• [REQUIRED WORK] Print every entry again, precisely as written.

• [SOURCE MATERIAL]
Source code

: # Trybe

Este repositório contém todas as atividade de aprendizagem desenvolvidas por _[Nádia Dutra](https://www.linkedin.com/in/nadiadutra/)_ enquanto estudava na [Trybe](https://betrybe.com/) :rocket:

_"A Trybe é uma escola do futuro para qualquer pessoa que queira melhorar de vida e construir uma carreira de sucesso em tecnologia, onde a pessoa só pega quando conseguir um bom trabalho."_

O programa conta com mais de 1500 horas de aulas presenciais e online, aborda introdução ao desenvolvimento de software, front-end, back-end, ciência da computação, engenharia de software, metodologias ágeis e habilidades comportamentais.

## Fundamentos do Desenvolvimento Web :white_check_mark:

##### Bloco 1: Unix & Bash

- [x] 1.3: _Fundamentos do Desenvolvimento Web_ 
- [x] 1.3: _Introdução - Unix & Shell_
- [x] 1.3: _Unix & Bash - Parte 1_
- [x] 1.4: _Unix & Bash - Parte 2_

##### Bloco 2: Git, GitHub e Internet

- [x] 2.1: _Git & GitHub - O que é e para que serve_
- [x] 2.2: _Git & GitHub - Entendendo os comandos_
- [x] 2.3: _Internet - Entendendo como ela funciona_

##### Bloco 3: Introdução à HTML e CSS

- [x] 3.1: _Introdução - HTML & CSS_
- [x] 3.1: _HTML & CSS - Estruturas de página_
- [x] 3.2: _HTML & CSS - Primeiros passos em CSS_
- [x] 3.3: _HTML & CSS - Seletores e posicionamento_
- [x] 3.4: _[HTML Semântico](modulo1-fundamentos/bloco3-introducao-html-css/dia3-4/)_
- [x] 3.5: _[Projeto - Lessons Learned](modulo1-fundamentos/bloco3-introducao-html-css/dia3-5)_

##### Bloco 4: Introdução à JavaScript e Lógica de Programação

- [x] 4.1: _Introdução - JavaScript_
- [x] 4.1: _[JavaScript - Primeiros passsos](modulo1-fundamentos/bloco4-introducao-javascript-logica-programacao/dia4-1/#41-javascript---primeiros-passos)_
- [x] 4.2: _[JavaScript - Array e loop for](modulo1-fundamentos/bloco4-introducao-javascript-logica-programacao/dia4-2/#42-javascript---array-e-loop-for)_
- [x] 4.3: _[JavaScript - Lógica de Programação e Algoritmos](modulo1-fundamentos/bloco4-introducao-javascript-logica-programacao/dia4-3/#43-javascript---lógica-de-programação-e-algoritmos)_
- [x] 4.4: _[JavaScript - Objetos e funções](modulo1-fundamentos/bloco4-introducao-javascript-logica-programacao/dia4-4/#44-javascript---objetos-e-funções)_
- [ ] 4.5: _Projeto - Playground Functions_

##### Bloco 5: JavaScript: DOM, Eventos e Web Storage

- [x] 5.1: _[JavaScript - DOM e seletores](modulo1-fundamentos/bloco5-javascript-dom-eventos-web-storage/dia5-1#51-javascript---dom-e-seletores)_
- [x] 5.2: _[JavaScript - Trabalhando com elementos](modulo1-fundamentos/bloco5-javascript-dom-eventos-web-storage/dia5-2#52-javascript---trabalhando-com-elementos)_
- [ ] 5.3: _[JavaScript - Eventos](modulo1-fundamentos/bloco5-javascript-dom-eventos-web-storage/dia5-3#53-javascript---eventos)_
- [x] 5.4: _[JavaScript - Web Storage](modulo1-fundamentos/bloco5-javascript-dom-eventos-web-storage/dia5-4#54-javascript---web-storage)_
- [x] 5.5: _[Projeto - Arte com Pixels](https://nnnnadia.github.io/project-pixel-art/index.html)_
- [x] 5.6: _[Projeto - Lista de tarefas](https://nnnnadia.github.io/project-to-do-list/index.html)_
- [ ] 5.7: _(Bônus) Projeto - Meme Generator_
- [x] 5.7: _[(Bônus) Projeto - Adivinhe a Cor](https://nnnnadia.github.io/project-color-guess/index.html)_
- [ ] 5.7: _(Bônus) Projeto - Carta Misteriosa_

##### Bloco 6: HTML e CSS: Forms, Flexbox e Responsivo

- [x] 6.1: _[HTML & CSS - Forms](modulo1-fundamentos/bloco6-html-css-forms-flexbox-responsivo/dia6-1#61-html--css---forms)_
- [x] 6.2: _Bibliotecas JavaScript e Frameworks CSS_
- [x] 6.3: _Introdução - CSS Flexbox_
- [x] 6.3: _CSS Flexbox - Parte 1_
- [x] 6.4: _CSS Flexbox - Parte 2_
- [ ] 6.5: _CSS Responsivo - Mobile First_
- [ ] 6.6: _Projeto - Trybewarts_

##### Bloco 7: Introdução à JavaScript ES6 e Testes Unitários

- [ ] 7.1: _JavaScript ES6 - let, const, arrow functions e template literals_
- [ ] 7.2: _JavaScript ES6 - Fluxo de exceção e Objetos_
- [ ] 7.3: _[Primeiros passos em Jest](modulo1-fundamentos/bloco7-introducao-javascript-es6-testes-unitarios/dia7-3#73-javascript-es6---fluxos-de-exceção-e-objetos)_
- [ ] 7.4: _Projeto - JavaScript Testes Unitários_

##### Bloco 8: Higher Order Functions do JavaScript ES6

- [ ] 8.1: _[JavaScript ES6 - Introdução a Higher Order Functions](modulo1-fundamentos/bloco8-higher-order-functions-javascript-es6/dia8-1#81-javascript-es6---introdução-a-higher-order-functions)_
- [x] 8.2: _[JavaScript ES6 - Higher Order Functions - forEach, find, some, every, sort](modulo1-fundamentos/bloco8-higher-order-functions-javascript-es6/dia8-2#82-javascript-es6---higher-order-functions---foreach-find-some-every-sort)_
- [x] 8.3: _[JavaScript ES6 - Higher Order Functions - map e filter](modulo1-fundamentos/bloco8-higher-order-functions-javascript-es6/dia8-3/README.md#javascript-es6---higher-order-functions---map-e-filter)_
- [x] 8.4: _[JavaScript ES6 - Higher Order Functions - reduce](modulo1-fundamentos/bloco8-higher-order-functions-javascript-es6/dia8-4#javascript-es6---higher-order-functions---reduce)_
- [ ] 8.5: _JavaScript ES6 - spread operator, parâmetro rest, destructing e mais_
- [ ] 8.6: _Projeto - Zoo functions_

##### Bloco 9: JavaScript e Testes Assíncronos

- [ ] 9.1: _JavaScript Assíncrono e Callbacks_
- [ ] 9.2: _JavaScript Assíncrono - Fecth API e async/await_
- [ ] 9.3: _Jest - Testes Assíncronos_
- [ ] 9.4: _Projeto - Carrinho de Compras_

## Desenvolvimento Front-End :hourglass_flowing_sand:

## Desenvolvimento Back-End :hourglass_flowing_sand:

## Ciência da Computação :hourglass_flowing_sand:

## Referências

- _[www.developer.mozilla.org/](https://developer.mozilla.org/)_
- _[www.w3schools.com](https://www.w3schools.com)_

• [FINISHED EXERCISE]
Source code

: # Trybe

Este repositório contém todas as atividade de aprendizagem desenvolvidas por _[Nádia Dutra](https://www.linkedin.com/in/nadiadutra/)_ enquanto estudava na [Trybe](https://betrybe.com/) :rocket:

_"A Trybe é uma escola do futuro para qualquer pessoa que queira melhorar de vida e construir uma carreira de sucesso em tecnologia, onde a pessoa só pega quando conseguir um bom trabalho."_

O programa conta com mais de 1500 horas de aulas presenciais e online, aborda introdução ao desenvolvimento de software, front-end, back-end, ciência da computação, engenharia de software, metodologias ágeis e habilidades comportamentais.

## Fundamentos do Desenvolvimento Web :white_check_mark:

##### Bloco 1: Unix & Bash

- [x] 1.3: _Fundamentos do Desenvolvimento Web_ 
- [x] 1.3: _Introdução - Unix & Shell_
- [x] 1.3: _Unix & Bash - Parte 1_
- [x] 1.4: _Unix & Bash - Parte 2_

##### Bloco 2: Git, GitHub e Internet

- [x] 2.1: _Git & GitHub - O que é e para que serve_
- [x] 2.2: _Git & GitHub - Entendendo os comandos_
- [x] 2.3: _Internet - Entendendo como ela funciona_

##### Bloco 3: Introdução à HTML e CSS

- [x] 3.1: _Introdução - HTML & CSS_
- [x] 3.1: _HTML & CSS - Estruturas de página_
- [x] 3.2: _HTML & CSS - Primeiros passos em CSS_
- [x] 3.3: _HTML & CSS - Seletores e posicionamento_
- [x] 3.4: _[HTML Semântico](modulo1-fundamentos/bloco3-introducao-html-css/dia3-4/)_
- [x] 3.5: _[Projeto - Lessons Learned](modulo1-fundamentos/bloco3-introducao-html-css/dia3-5)_

##### Bloco 4: Introdução à JavaScript e Lógica de Programação

- [x] 4.1: _Introdução - JavaScript_
- [x] 4.1: _[JavaScript - Primeiros passsos](modulo1-fundamentos/bloco4-introducao-javascript-logica-programacao/dia4-1/#41-javascript---primeiros-passos)_
- [x] 4.2: _[JavaScript - Array e loop for](modulo1-fundamentos/bloco4-introducao-javascript-logica-programacao/dia4-2/#42-javascript---array-e-loop-for)_
- [x] 4.3: _[JavaScript - Lógica de Programação e Algoritmos](modulo1-fundamentos/bloco4-introducao-javascript-logica-programacao/dia4-3/#43-javascript---lógica-de-programação-e-algoritmos)_
- [x] 4.4: _[JavaScript - Objetos e funções](modulo1-fundamentos/bloco4-introducao-javascript-logica-programacao/dia4-4/#44-javascript---objetos-e-funções)_
- [ ] 4.5: _Projeto - Playground Functions_

##### Bloco 5: JavaScript: DOM, Eventos e Web Storage

- [x] 5.1: _[JavaScript - DOM e seletores](modulo1-fundamentos/bloco5-javascript-dom-eventos-web-storage/dia5-1#51-javascript---dom-e-seletores)_
- [x] 5.2: _[JavaScript - Trabalhando com elementos](modulo1-fundamentos/bloco5-javascript-dom-eventos-web-storage/dia5-2#52-javascript---trabalhando-com-elementos)_
- [ ] 5.3: _[JavaScript - Eventos](modulo1-fundamentos/bloco5-javascript-dom-eventos-web-storage/dia5-3#53-javascript---eventos)_
- [x] 5.4: _[JavaScript - Web Storage](modulo1-fundamentos/bloco5-javascript-dom-eventos-web-storage/dia5-4#54-javascript---web-storage)_
- [x] 5.5: _[Projeto - Arte com Pixels](https://nnnnadia.github.io/project-pixel-art/index.html)_
- [x] 5.6: _[Projeto - Lista de tarefas](https://nnnnadia.github.io/project-to-do-list/index.html)_
- [ ] 5.7: _(Bônus) Projeto - Meme Generator_
- [x] 5.7: _[(Bônus) Projeto - Adivinhe a Cor](https://nnnnadia.github.io/project-color-guess/index.html)_
- [ ] 5.7: _(Bônus) Projeto - Carta Misteriosa_

##### Bloco 6: HTML e CSS: Forms, Flexbox e Responsivo

- [x] 6.1: _[HTML & CSS - Forms](modulo1-fundamentos/bloco6-html-css-forms-flexbox-responsivo/dia6-1#61-html--css---forms)_
- [x] 6.2: _Bibliotecas JavaScript e Frameworks CSS_
- [x] 6.3: _Introdução - CSS Flexbox_
- [x] 6.3: _CSS Flexbox - Parte 1_
- [x] 6.4: _CSS Flexbox - Parte 2_
- [ ] 6.5: _CSS Responsivo - Mobile First_
- [ ] 6.6: _Projeto - Trybewarts_

##### Bloco 7: Introdução à JavaScript ES6 e Testes Unitários

- [ ] 7.1: _JavaScript ES6 - let, const, arrow functions e template literals_
- [ ] 7.2: _JavaScript ES6 - Fluxo de exceção e Objetos_
- [ ] 7.3: _[Primeiros passos em Jest](modulo1-fundamentos/bloco7-introducao-javascript-es6-testes-unitarios/dia7-3#73-javascript-es6---fluxos-de-exceção-e-objetos)_
- [ ] 7.4: _Projeto - JavaScript Testes Unitários_

##### Bloco 8: Higher Order Functions do JavaScript ES6

- [ ] 8.1: _[JavaScript ES6 - Introdução a Higher Order Functions](modulo1-fundamentos/bloco8-higher-order-functions-javascript-es6/dia8-1#81-javascript-es6---introdução-a-higher-order-functions)_
- [x] 8.2: _[JavaScript ES6 - Higher Order Functions - forEach, find, some, every, sort](modulo1-fundamentos/bloco8-higher-order-functions-javascript-es6/dia8-2#82-javascript-es6---higher-order-functions---foreach-find-some-every-sort)_
- [x] 8.3: _[JavaScript ES6 - Higher Order Functions - map e filter](modulo1-fundamentos/bloco8-higher-order-functions-javascript-es6/dia8-3/README.md#javascript-es6---higher-order-functions---map-e-filter)_
- [x] 8.4: _[JavaScript ES6 - Higher Order Functions - reduce](modulo1-fundamentos/bloco8-higher-order-functions-javascript-es6/dia8-4#javascript-es6---higher-order-functions---reduce)_
- [ ] 8.5: _JavaScript ES6 - spread operator, parâmetro rest, destructing e mais_
- [ ] 8.6: _Projeto - Zoo functions_

##### Bloco 9: JavaScript e Testes Assíncronos

- [ ] 9.1: _JavaScript Assíncrono e Callbacks_
- [ ] 9.2: _JavaScript Assíncrono - Fecth API e async/await_
- [ ] 9.3: _Jest - Testes Assíncronos_
- [ ] 9.4: _Projeto - Carrinho de Compras_

## Desenvolvimento Front-End :hourglass_flowing_sand:

## Desenvolvimento Back-End :hourglass_flowing_sand:

## Ciência da Computação :hourglass_flowing_sand:

## Referências

- _[www.developer.mozilla.org/](https://developer.mozilla.org/)_
- _[www.w3schools.com](https://www.w3schools.com)_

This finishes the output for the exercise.